Your objective: Across the listing below, count the lines containing "tlspuffin". Answer with that number only.

Records for processing:
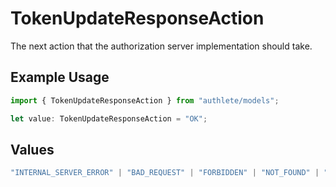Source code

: # TokenUpdateResponseAction

The next action that the authorization server implementation should take.

## Example Usage

```typescript
import { TokenUpdateResponseAction } from "authlete/models";

let value: TokenUpdateResponseAction = "OK";
```

## Values

```typescript
"INTERNAL_SERVER_ERROR" | "BAD_REQUEST" | "FORBIDDEN" | "NOT_FOUND" | "OK"
```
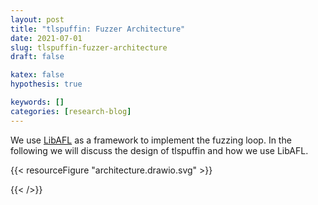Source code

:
 ```yaml
---
layout: post
title: "tlspuffin: Fuzzer Architecture"
date: 2021-07-01
slug: tlspuffin-fuzzer-architecture
draft: false

katex: false
hypothesis: true

keywords: []
categories: [research-blog]
---
```


We use [LibAFL](https://github.com/AFLplusplus/LibAFL) as a framework to implement the fuzzing loop. In the following we will discuss the design of tlspuffin and how we use LibAFL.


{{< resourceFigure "architecture.drawio.svg" >}}

{{< />}}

Response: 3